Regional new home sales followed the same pattern of declining prices with an exception of El Dorado County. Placer County’s median price for a new home at $475,000 was a decrease of 14 percent from last year. In Sacramento County the median price of a new home declined 13 percent to $398,250. Yolo, Yuba and Sutter all reported lower prices on builders new homes. But El Dorado County gained 6.7 percent to finish the month at $590,000.
One reason county home prices are holding on both new and resale is that we are not over-stocked with unsold new homes. The largest decrease in home prices have occurred in counties that experienced the most amount of new construction over the last five years and now have the largest amount of new unsold standing inventory. When the real estate market turned south in the summer of 2005, builders initiated incentives and cash discounts in order to stimulate sales. Individual sellers have had a difficult time competing and have lowered their prices accordingly.

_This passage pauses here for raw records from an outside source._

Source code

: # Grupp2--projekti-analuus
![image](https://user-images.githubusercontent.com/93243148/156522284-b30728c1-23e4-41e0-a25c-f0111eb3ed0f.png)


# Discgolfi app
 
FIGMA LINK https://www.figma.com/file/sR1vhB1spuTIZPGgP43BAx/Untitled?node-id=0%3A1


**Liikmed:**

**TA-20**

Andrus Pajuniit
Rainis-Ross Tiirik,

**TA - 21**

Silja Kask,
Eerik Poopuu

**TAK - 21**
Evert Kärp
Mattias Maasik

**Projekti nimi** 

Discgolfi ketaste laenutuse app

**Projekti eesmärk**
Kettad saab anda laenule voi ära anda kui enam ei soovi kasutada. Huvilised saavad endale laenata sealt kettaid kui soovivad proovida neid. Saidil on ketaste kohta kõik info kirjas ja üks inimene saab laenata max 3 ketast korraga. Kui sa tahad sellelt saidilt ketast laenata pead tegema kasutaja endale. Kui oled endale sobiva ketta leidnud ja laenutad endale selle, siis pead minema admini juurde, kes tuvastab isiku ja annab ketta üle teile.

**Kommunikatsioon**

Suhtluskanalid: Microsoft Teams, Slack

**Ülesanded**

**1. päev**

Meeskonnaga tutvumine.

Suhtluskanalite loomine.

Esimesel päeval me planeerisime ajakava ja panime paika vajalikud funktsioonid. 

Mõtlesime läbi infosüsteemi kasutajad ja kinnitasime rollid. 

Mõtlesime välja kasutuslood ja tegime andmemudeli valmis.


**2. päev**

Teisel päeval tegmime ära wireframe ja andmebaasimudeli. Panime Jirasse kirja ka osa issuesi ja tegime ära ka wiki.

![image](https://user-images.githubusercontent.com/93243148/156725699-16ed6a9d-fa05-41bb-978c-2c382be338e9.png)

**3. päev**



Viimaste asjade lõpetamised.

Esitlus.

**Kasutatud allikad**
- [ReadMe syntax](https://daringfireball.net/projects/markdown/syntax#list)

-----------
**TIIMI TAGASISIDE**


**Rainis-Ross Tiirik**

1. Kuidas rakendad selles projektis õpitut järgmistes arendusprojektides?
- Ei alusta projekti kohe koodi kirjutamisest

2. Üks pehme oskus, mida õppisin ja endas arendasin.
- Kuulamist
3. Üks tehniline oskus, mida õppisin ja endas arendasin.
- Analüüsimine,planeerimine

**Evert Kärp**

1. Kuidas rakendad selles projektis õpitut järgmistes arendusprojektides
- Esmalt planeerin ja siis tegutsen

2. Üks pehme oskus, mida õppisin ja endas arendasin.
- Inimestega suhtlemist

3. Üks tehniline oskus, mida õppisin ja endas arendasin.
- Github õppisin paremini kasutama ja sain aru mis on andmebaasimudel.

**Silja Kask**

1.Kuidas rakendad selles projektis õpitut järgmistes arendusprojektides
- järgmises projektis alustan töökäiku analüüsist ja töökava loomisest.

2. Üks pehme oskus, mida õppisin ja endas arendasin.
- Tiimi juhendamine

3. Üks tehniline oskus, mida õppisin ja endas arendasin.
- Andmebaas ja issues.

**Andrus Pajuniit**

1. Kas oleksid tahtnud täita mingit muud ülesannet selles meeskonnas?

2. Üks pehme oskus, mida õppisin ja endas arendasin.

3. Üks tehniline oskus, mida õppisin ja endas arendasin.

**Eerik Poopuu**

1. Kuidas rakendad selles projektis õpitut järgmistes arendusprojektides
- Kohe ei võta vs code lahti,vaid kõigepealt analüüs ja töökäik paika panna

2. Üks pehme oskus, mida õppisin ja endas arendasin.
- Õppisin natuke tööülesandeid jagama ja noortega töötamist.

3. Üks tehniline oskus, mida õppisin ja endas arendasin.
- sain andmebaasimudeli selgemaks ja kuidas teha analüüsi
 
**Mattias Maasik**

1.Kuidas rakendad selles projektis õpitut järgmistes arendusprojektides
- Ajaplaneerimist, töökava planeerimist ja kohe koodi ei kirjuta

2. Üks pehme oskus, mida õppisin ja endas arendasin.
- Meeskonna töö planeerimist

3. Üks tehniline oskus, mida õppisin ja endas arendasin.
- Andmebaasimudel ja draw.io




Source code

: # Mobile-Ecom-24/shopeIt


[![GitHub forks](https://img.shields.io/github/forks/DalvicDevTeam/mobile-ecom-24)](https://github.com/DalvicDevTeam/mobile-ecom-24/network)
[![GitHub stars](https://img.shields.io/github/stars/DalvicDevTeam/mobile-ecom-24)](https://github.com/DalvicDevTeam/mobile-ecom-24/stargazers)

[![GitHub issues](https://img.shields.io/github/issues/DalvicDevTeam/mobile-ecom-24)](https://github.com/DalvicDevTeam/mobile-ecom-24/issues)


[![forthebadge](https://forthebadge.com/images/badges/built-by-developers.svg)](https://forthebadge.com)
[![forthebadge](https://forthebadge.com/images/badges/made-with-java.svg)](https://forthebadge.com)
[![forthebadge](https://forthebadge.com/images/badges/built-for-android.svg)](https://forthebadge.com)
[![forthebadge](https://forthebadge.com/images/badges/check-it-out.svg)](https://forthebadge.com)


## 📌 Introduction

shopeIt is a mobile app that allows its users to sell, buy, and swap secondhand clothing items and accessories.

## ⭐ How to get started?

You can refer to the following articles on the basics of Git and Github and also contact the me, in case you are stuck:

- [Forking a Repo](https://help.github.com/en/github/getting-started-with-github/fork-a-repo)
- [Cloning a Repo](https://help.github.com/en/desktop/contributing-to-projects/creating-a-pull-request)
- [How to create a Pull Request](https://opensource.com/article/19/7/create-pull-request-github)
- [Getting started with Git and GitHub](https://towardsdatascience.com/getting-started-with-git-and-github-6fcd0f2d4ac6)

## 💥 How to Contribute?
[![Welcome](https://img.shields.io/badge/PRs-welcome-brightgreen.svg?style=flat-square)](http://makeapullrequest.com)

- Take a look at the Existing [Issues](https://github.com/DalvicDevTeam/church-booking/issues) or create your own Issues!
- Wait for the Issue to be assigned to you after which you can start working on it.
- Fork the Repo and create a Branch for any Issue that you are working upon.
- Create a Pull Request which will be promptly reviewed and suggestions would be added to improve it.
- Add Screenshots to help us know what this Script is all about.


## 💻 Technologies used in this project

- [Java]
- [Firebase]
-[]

The delay in our county’s General Plan prohibited approval of many new developments and much of the building frenzy that occurred in most of the region skipped over El Dorado County. Large track builders in search of level land and a pro-growth political climate have not been the only ones by-passing the county. Investors and flippers who made up nearly 25 percent of all home sales in Sacramento and parts of Placer County during 2004 and 2005 never ventured above Folsom. There are many reasons to live in El Dorado County but our selection of rentals isn’t one of them. Neither is easily accessible public transit or close-in employment centers. Investors and flippers preferred homogeneous neighborhoods, affordable prices and new homes on small lots. Their past avoidance, has contributed to our currently stable home prices.
Not surprisingly, the number sales of both new and resale homes have declined in each of our eight-county region from 2005 levels. The percentage decrease looks like this: Yuba –54%, Nevada –35.7%, Sacramento –35.2%, Yolo -34.7%, Sutter –33.7%, Placer -21.1%, Amador –26.9% and the best in the region is (surprise) El Dorado County at –13.5%. While the decent is universal, the rate appears to be less for our county.
A slow-growth political climate and lack of urban infrastructure has prevented our rural county from achieving similar record high growth rates experienced in other parts of the region. Those same perceived real estate market handicaps are now holding area prices and sales above the regional average. If this trend continues through the winter, our local market could be in a good position for a turn-around in the spring.
Buyer’s uncertainty with the direction of the market is the number one factor now affecting local sales and prices. We do not have an abundance of low-end condos or high-end new homes lingering on the market. Investors and flippers haven’t been dumping their rentals. We don’t have endless tracks of vacant new homes. What we do have is a great opportunity for homebuyers.